Wednesday, 30 July 2014

No pay but...

It’s been a bleak few months for actors and their earnings. Casting website, CastingCallPro, recently surveyed its members and of the 1,700 that responded, a whopping 46% said they earned less than £1,000 a year from acting work. Equity ran a similar survey and found that around half of their members were earning less than £5,000 a year from professional work. As an actor who very much falls within that category and is extremely reliant on ‘resting’ work, it makes for grim reading.

I could write a whole blog on the problem but sometimes that’s not what we need. So, in an attempt to help cheer us penniless thesps up a bit, here’s a look at some of the ridiculous payment terms I’ve seen in genuine casting calls, most of which come from sites that require you to be a paying member to apply…

Salary: A lovely time.

I can’t afford to pay anyone. I will, however, buy you a Subway sandwich.

Since it’s low budget, I can’t pay you. I can however bribe you with Instagram worthy food.

Payment: petrol voucher.

We can’t provide any expenses or refreshments but the venue has an awesome menu.

No pay but I will write a blog post about you.

No pay but I’ll put the completed film on VHS cassette for you.

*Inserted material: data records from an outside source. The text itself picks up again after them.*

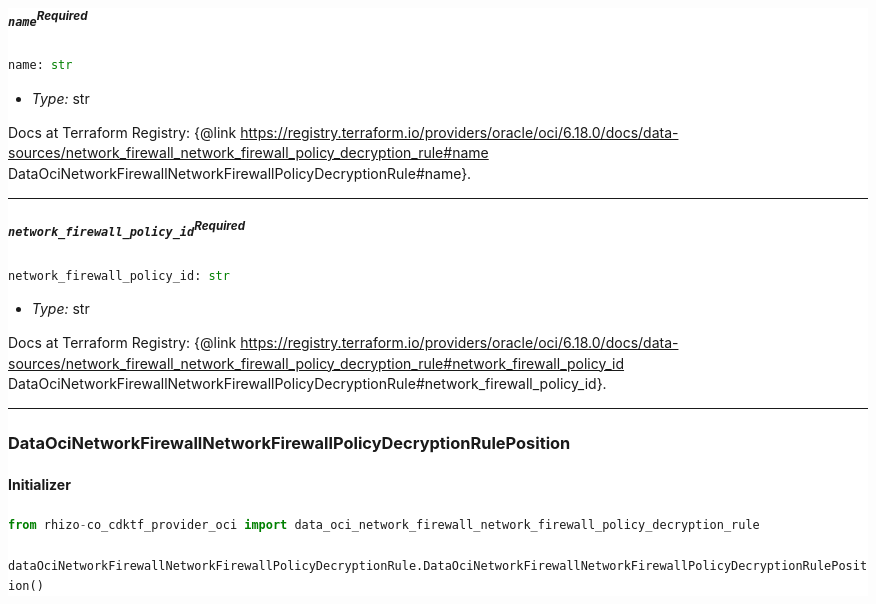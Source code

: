 
##### `name`<sup>Required</sup> <a name="name" id="rhizo-co-terraform-provider-oci.dataOciNetworkFirewallNetworkFirewallPolicyDecryptionRule.DataOciNetworkFirewallNetworkFirewallPolicyDecryptionRuleConfig.property.name"></a>

```python
name: str
```

- *Type:* str

Docs at Terraform Registry: {@link https://registry.terraform.io/providers/oracle/oci/6.18.0/docs/data-sources/network_firewall_network_firewall_policy_decryption_rule#name DataOciNetworkFirewallNetworkFirewallPolicyDecryptionRule#name}.

---

##### `network_firewall_policy_id`<sup>Required</sup> <a name="network_firewall_policy_id" id="rhizo-co-terraform-provider-oci.dataOciNetworkFirewallNetworkFirewallPolicyDecryptionRule.DataOciNetworkFirewallNetworkFirewallPolicyDecryptionRuleConfig.property.networkFirewallPolicyId"></a>

```python
network_firewall_policy_id: str
```

- *Type:* str

Docs at Terraform Registry: {@link https://registry.terraform.io/providers/oracle/oci/6.18.0/docs/data-sources/network_firewall_network_firewall_policy_decryption_rule#network_firewall_policy_id DataOciNetworkFirewallNetworkFirewallPolicyDecryptionRule#network_firewall_policy_id}.

---

### DataOciNetworkFirewallNetworkFirewallPolicyDecryptionRulePosition <a name="DataOciNetworkFirewallNetworkFirewallPolicyDecryptionRulePosition" id="rhizo-co-terraform-provider-oci.dataOciNetworkFirewallNetworkFirewallPolicyDecryptionRule.DataOciNetworkFirewallNetworkFirewallPolicyDecryptionRulePosition"></a>

#### Initializer <a name="Initializer" id="rhizo-co-terraform-provider-oci.dataOciNetworkFirewallNetworkFirewallPolicyDecryptionRule.DataOciNetworkFirewallNetworkFirewallPolicyDecryptionRulePosition.Initializer"></a>

```python
from rhizo-co_cdktf_provider_oci import data_oci_network_firewall_network_firewall_policy_decryption_rule

dataOciNetworkFirewallNetworkFirewallPolicyDecryptionRule.DataOciNetworkFirewallNetworkFirewallPolicyDecryptionRulePosition()
```
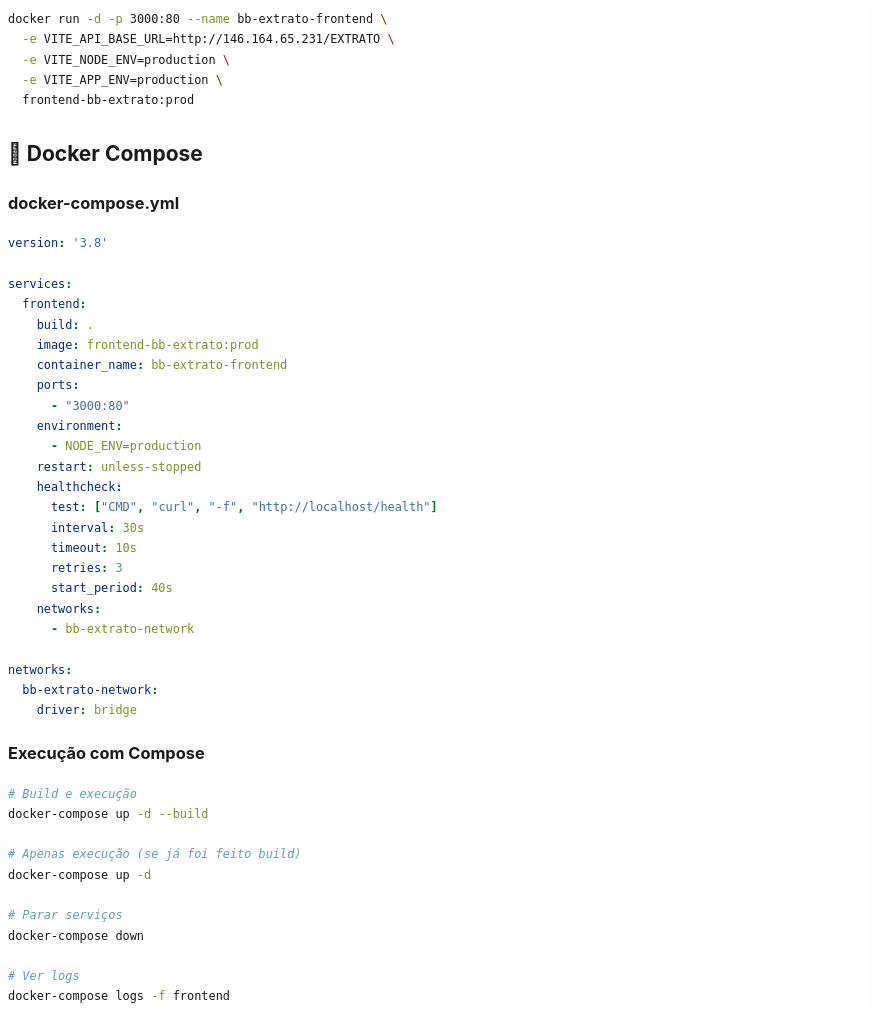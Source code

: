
 ```bash
docker run -d -p 3000:80 --name bb-extrato-frontend \
  -e VITE_API_BASE_URL=http://146.164.65.231/EXTRATO \
  -e VITE_NODE_ENV=production \
  -e VITE_APP_ENV=production \
  frontend-bb-extrato:prod
```

## 🐙 Docker Compose

### docker-compose.yml

```yaml
version: '3.8'

services:
  frontend:
    build: .
    image: frontend-bb-extrato:prod
    container_name: bb-extrato-frontend
    ports:
      - "3000:80"
    environment:
      - NODE_ENV=production
    restart: unless-stopped
    healthcheck:
      test: ["CMD", "curl", "-f", "http://localhost/health"]
      interval: 30s
      timeout: 10s
      retries: 3
      start_period: 40s
    networks:
      - bb-extrato-network

networks:
  bb-extrato-network:
    driver: bridge
```

### Execução com Compose

```bash
# Build e execução
docker-compose up -d --build

# Apenas execução (se já foi feito build)
docker-compose up -d

# Parar serviços
docker-compose down

# Ver logs
docker-compose logs -f frontend
```

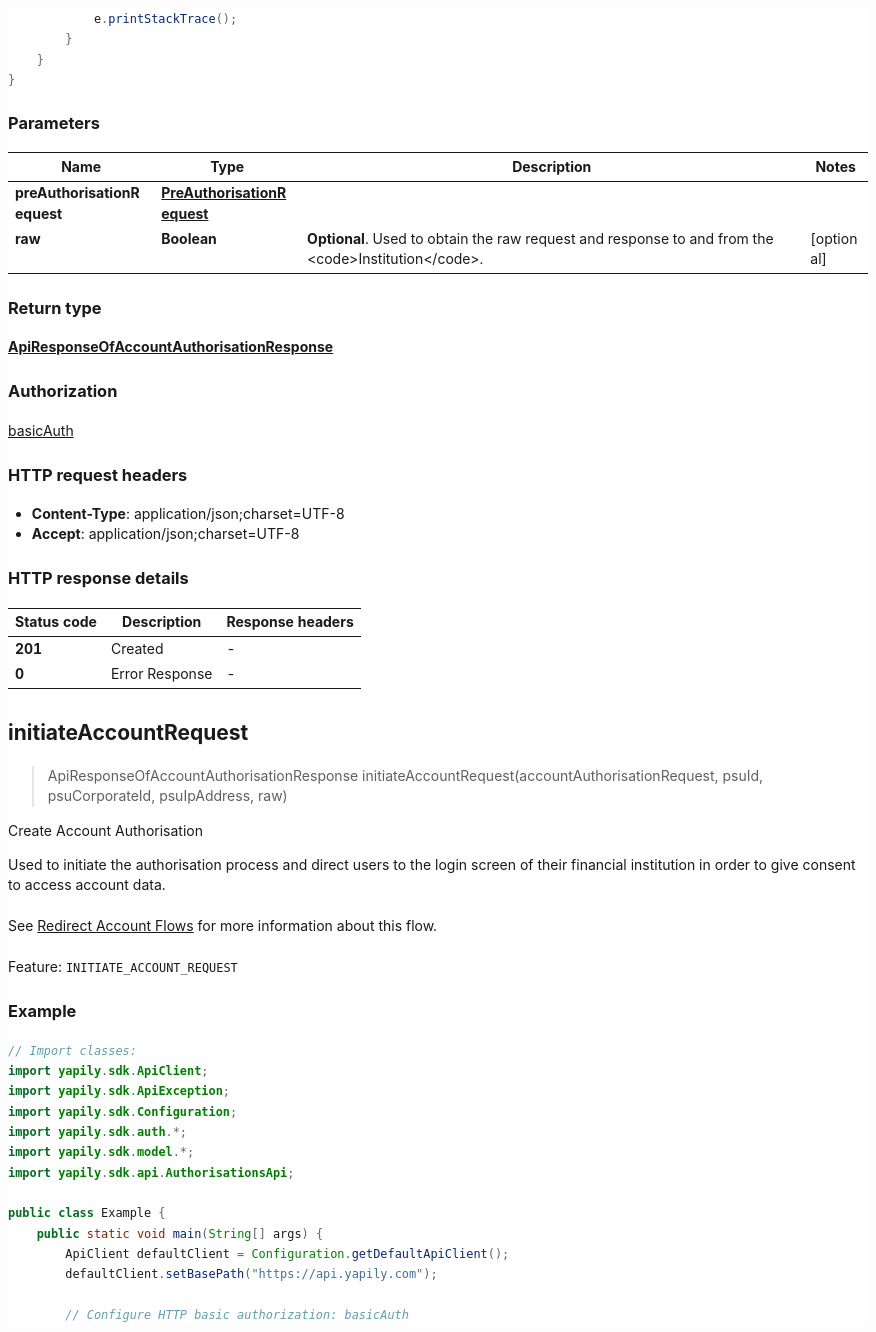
 ```java
            e.printStackTrace();
        }
    }
}
```

### Parameters


Name | Type | Description  | Notes
------------- | ------------- | ------------- | -------------
 **preAuthorisationRequest** | [**PreAuthorisationRequest**](PreAuthorisationRequest.md)|  |
 **raw** | **Boolean**| __Optional__. Used to obtain the raw request and response to and from the &lt;code&gt;Institution&lt;/code&gt;. | [optional]

### Return type

[**ApiResponseOfAccountAuthorisationResponse**](ApiResponseOfAccountAuthorisationResponse.md)

### Authorization

[basicAuth](../README.md#basicAuth)

### HTTP request headers

- **Content-Type**: application/json;charset=UTF-8
- **Accept**: application/json;charset=UTF-8

### HTTP response details
| Status code | Description | Response headers |
|-------------|-------------|------------------|
| **201** | Created |  -  |
| **0** | Error Response |  -  |


## initiateAccountRequest

> ApiResponseOfAccountAuthorisationResponse initiateAccountRequest(accountAuthorisationRequest, psuId, psuCorporateId, psuIpAddress, raw)

Create Account Authorisation

Used to initiate the authorisation process and direct users to the login screen of their financial institution in order to give consent to access account data.<br><br>See [Redirect Account Flows](https://docs.yapily.com/pages/key-concepts/account-data/account-authorisation/redirect-account-flows/) for more information about this flow.<br><br>Feature: `INITIATE_ACCOUNT_REQUEST`

### Example

```java
// Import classes:
import yapily.sdk.ApiClient;
import yapily.sdk.ApiException;
import yapily.sdk.Configuration;
import yapily.sdk.auth.*;
import yapily.sdk.model.*;
import yapily.sdk.api.AuthorisationsApi;

public class Example {
    public static void main(String[] args) {
        ApiClient defaultClient = Configuration.getDefaultApiClient();
        defaultClient.setBasePath("https://api.yapily.com");
        
        // Configure HTTP basic authorization: basicAuth
```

No pay but, for this project, name your sandwich because it’s on me.

No pay but you will receive compliments.

Unpaid but you’ll get to take home a small bag of coffee.

Unpaid but you will get a raffle ticket.

You will be paid in love, glory and possibly a pizza of your choice.

Payment: kiss on the cheek.

And a genuinely wonderful one…

Payment: bottle of gin, travel card, £20.  

All taken from my Tumblr,

Tuesday, 22 July 2014

Been In Anything I Might've Seen?

“Oh, you’re an actor? Been in anything I might’ve seen?”

You know your career is in dire need of help when it reflects poorly on the person asking if they have. Like many actors, it would be highly unlikely that you’d have clapped eyes on my brief offerings to the actor gods (Dench & Hurt.) In fact, unless you're one of the following people...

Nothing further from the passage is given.